In June of 2011, local fossicker Len Shaw uncovered the rostral portion of the new anhanguerian pterosaur’s crested mandible at a site called “water pond.”
“This is a very exciting find because pterosaurs are extremely rare, not just in Australia but worldwide. It was found 10 years ago by a gentleman called Len Shaw. So, Len used to work for Twin Council and he would be one of the front-end loader drivers. On his lunch break, he’d essentially fill up the bucket of the front-end loader with water and then sort of gently tip it onto a slopey area of the quarry. And, one day he did that and lo and behold the teeth sockets were staring back at him,” University of Queensland Ph.D. candidate and Co-Author Tim Richards explained in a Monday video detailing the find. “And, he knew he was onto something. And, um, he called over to the curator at the time of Kronosaurus Korner, Paul Stumkat, and they excavated it. And, that’s it. That’s the story of our pterosaur.”
In a University of Queensland article, Richards said their pterosaur was “the closest thing [they[ have to a real life dragon,” pointing out that the skull alone would have been more than one meter long and containing 40 teeth used to catch food in what was once the Eromanga Sea.
The creature’s bones were thin-walled and relatively hollow.
The paper notes that pterosaur fossils are “exceptionally rare” down under and that fewer than 20 specimens had been described since the discovery of the continent’s first pterosaur around 40 years ago.
“The Lower Cretaceous (upper Albian) Toolebuc Formation of North West Queensland is the most productive horizon for Australian pterosaurs,” Richards and fellow author Dr. Steven Salisbury and Stumkat wrote in their abstract.
The group said their pterosaur had features that “indicate an affinity with Anhangueridae,” a known group of toothy pterosaurs and that their findings were “consistent with their reported cosmopolitan distribution during this period.”
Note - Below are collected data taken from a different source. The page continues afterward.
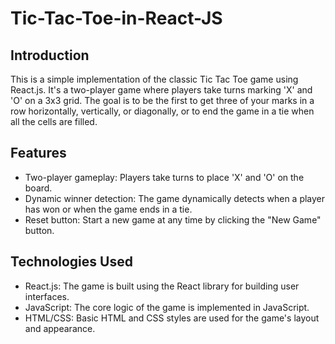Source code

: # Tic-Tac-Toe-in-React-JS

## Introduction

This is a simple implementation of the classic Tic Tac Toe game using React.js. It's a two-player game where players take turns marking 'X' and 'O' on a 3x3 grid. The goal is to be the first to get three of your marks in a row horizontally, vertically, or diagonally, or to end the game in a tie when all the cells are filled.

## Features

- Two-player gameplay: Players take turns to place 'X' and 'O' on the board.
- Dynamic winner detection: The game dynamically detects when a player has won or when the game ends in a tie.
- Reset button: Start a new game at any time by clicking the "New Game" button.

## Technologies Used

- React.js: The game is built using the React library for building user interfaces.
- JavaScript: The core logic of the game is implemented in JavaScript.
- HTML/CSS: Basic HTML and CSS styles are used for the game's layout and appearance.
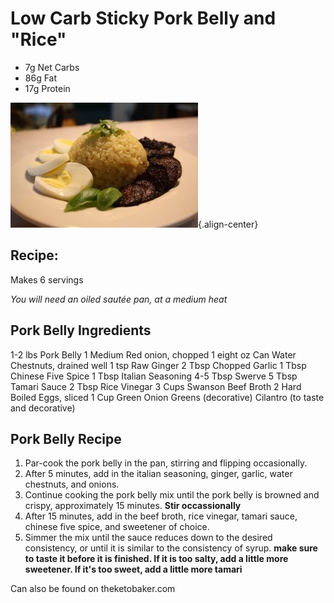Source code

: # Low Carb Sticky Pork Belly and "Rice"

-   7g Net Carbs
-   86g Fat
-   17g Protein

![image](images/sl3dges_low-carb_sticky_pork_belly.jpg){.align-center}

## Recipe:

Makes 6 servings

*You will need an oiled sautée pan, at a medium heat*

## Pork Belly Ingredients

1-2 lbs Pork Belly 1 Medium Red onion, chopped 1 eight oz Can Water
Chestnuts, drained well 1 tsp Raw Ginger 2 Tbsp Chopped Garlic 1 Tbsp
Chinese Five Spice 1 Tbsp Italian Seasoning 4-5 Tbsp Swerve 5 Tbsp
Tamari Sauce 2 Tbsp Rice Vinegar 3 Cups Swanson Beef Broth 2 Hard Boiled
Eggs, sliced 1 Cup Green Onion Greens (decorative) Cilantro (to taste
and decorative)

## Pork Belly Recipe

1.  Par-cook the pork belly in the pan, stirring and flipping
    occasionally.
2.  After 5 minutes, add in the italian seasoning, ginger, garlic, water
    chestnuts, and onions.
3.  Continue cooking the pork belly mix until the pork belly is browned
    and crispy, approximately 15 minutes. **Stir occassionally**
4.  After 15 minutes, add in the beef broth, rice vinegar, tamari sauce,
    chinese five spice, and sweetener of choice.
5.  Simmer the mix until the sauce reduces down to the desired
    consistency, or until it is similar to the consistency of syrup.
    **make sure to taste it before it is finished. If it is too salty,
    add a little more sweetener. If it's too sweet, add a little more
    tamari**

Can also be found on theketobaker.com
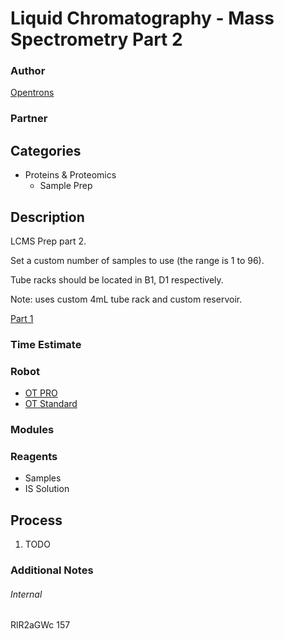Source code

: # Liquid Chromatography - Mass Spectrometry Part 2

### Author
[Opentrons](http://www.opentrons.com/)

### Partner


## Categories
* Proteins & Proteomics
  * Sample Prep


## Description
LCMS Prep part 2.

Set a custom number of samples to use (the range is 1 to 96).

Tube racks should be located in B1, D1 respectively.

Note: uses custom 4mL tube rack and custom reservoir.

[Part 1](./LCMS_prep)

### Time Estimate

### Robot
* [OT PRO](https://opentrons.com/ot-one-pro)
* [OT Standard](https://opentrons.com/ot-one-standard)

### Modules


### Reagents
* Samples
* IS Solution

## Process
1. TODO

### Additional Notes


###### Internal
RlR2aGWc
157
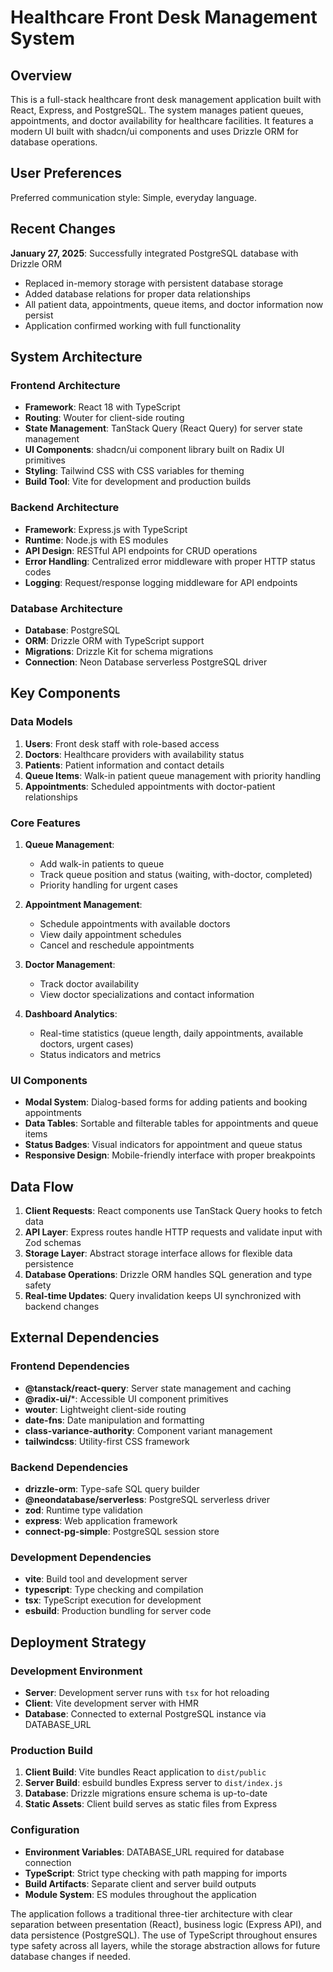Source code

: # Healthcare Front Desk Management System

## Overview

This is a full-stack healthcare front desk management application built with React, Express, and PostgreSQL. The system manages patient queues, appointments, and doctor availability for healthcare facilities. It features a modern UI built with shadcn/ui components and uses Drizzle ORM for database operations.

## User Preferences

Preferred communication style: Simple, everyday language.

## Recent Changes

**January 27, 2025**: Successfully integrated PostgreSQL database with Drizzle ORM
- Replaced in-memory storage with persistent database storage
- Added database relations for proper data relationships
- All patient data, appointments, queue items, and doctor information now persist
- Application confirmed working with full functionality

## System Architecture

### Frontend Architecture
- **Framework**: React 18 with TypeScript
- **Routing**: Wouter for client-side routing
- **State Management**: TanStack Query (React Query) for server state management
- **UI Components**: shadcn/ui component library built on Radix UI primitives
- **Styling**: Tailwind CSS with CSS variables for theming
- **Build Tool**: Vite for development and production builds

### Backend Architecture
- **Framework**: Express.js with TypeScript
- **Runtime**: Node.js with ES modules
- **API Design**: RESTful API endpoints for CRUD operations
- **Error Handling**: Centralized error middleware with proper HTTP status codes
- **Logging**: Request/response logging middleware for API endpoints

### Database Architecture
- **Database**: PostgreSQL
- **ORM**: Drizzle ORM with TypeScript support
- **Migrations**: Drizzle Kit for schema migrations
- **Connection**: Neon Database serverless PostgreSQL driver

## Key Components

### Data Models
1. **Users**: Front desk staff with role-based access
2. **Doctors**: Healthcare providers with availability status
3. **Patients**: Patient information and contact details
4. **Queue Items**: Walk-in patient queue management with priority handling
5. **Appointments**: Scheduled appointments with doctor-patient relationships

### Core Features
1. **Queue Management**: 
   - Add walk-in patients to queue
   - Track queue position and status (waiting, with-doctor, completed)
   - Priority handling for urgent cases
   
2. **Appointment Management**:
   - Schedule appointments with available doctors
   - View daily appointment schedules
   - Cancel and reschedule appointments
   
3. **Doctor Management**:
   - Track doctor availability
   - View doctor specializations and contact information
   
4. **Dashboard Analytics**:
   - Real-time statistics (queue length, daily appointments, available doctors, urgent cases)
   - Status indicators and metrics

### UI Components
- **Modal System**: Dialog-based forms for adding patients and booking appointments
- **Data Tables**: Sortable and filterable tables for appointments and queue items
- **Status Badges**: Visual indicators for appointment and queue status
- **Responsive Design**: Mobile-friendly interface with proper breakpoints

## Data Flow

1. **Client Requests**: React components use TanStack Query hooks to fetch data
2. **API Layer**: Express routes handle HTTP requests and validate input with Zod schemas
3. **Storage Layer**: Abstract storage interface allows for flexible data persistence
4. **Database Operations**: Drizzle ORM handles SQL generation and type safety
5. **Real-time Updates**: Query invalidation keeps UI synchronized with backend changes

## External Dependencies

### Frontend Dependencies
- **@tanstack/react-query**: Server state management and caching
- **@radix-ui/***: Accessible UI component primitives
- **wouter**: Lightweight client-side routing
- **date-fns**: Date manipulation and formatting
- **class-variance-authority**: Component variant management
- **tailwindcss**: Utility-first CSS framework

### Backend Dependencies
- **drizzle-orm**: Type-safe SQL query builder
- **@neondatabase/serverless**: PostgreSQL serverless driver
- **zod**: Runtime type validation
- **express**: Web application framework
- **connect-pg-simple**: PostgreSQL session store

### Development Dependencies
- **vite**: Build tool and development server
- **typescript**: Type checking and compilation
- **tsx**: TypeScript execution for development
- **esbuild**: Production bundling for server code

## Deployment Strategy

### Development Environment
- **Server**: Development server runs with `tsx` for hot reloading
- **Client**: Vite development server with HMR
- **Database**: Connected to external PostgreSQL instance via DATABASE_URL

### Production Build
1. **Client Build**: Vite bundles React application to `dist/public`
2. **Server Build**: esbuild bundles Express server to `dist/index.js`
3. **Database**: Drizzle migrations ensure schema is up-to-date
4. **Static Assets**: Client build serves as static files from Express

### Configuration
- **Environment Variables**: DATABASE_URL required for database connection
- **TypeScript**: Strict type checking with path mapping for imports
- **Build Artifacts**: Separate client and server build outputs
- **Module System**: ES modules throughout the application

The application follows a traditional three-tier architecture with clear separation between presentation (React), business logic (Express API), and data persistence (PostgreSQL). The use of TypeScript throughout ensures type safety across all layers, while the storage abstraction allows for future database changes if needed.
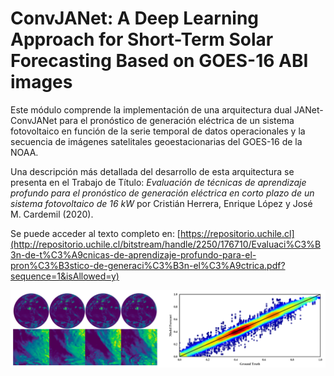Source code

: # ConvJANet: A Deep Learning Approach for Short-Term Solar Forecasting Based on GOES-16 ABI images

Este módulo comprende la implementación de una arquitectura dual JANet-ConvJANet para el pronóstico de generación eléctrica de un sistema fotovoltaico en función de la serie temporal de datos operacionales y la secuencia de imágenes satelitales geoestacionarias del GOES-16 de la NOAA.

Una descripción más detallada del desarrollo de esta arquitectura se presenta en el Trabajo de Título: *Evaluación de técnicas de aprendizaje profundo para el pronóstico de generación eléctrica en corto plazo de un sistema fotovoltaico de 16 kW* por Cristián Herrera, Enrique López y José M. Cardemil (2020).

Se puede acceder al texto completo en: [https://repositorio.uchile.cl](http://repositorio.uchile.cl/bitstream/handle/2250/176710/Evaluaci%C3%B3n-de-t%C3%A9cnicas-de-aprendizaje-profundo-para-el-pron%C3%B3stico-de-generaci%C3%B3n-el%C3%A9ctrica.pdf?sequence=1&isAllowed=y)

![Banner](https://raw.githubusercontent.com/cherrerab/deepsolar/master/bin/banner.png)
“Thapunngaka shawi can be distinguished from other anhanguerids through the possession of a mandible with a smooth dorsal surface medially and uniquely sized alveoli that are positioned laterally along the jaw,” they wrote, noting that further phylogenetic analysis revealed a “close relationship” among all Australian anhanguerids and “points to an endemic Australian radiation within Anhangueridae.”
Salisbury told the university the genus was named in honor of the First Nations peoples of the Richmond area and incorporates words from the now-extinct language of the Wanamara Nation.
“Thapunngaka means ‘spear mouth’ in Wanamara, the language of the people on whose Country the fossils were found,” he wrote in a Monday tweet.
“The species name, shawi, honors the fossil’s discoverer Len Shaw, so the name means ‘Shaw’s spear mouth,'” he said.
As the third-largest anhanguerian pterosaur known worldwide, the paper said that Thapunngaka shawi “provides further evidence for the existence of an increasingly diverse range of large crested pterosaurs in the Australian part of eastern Gondwana during the Cretaceous.”
“There’s always more to find,” Richards said. “There’s always more ground to scratch through.”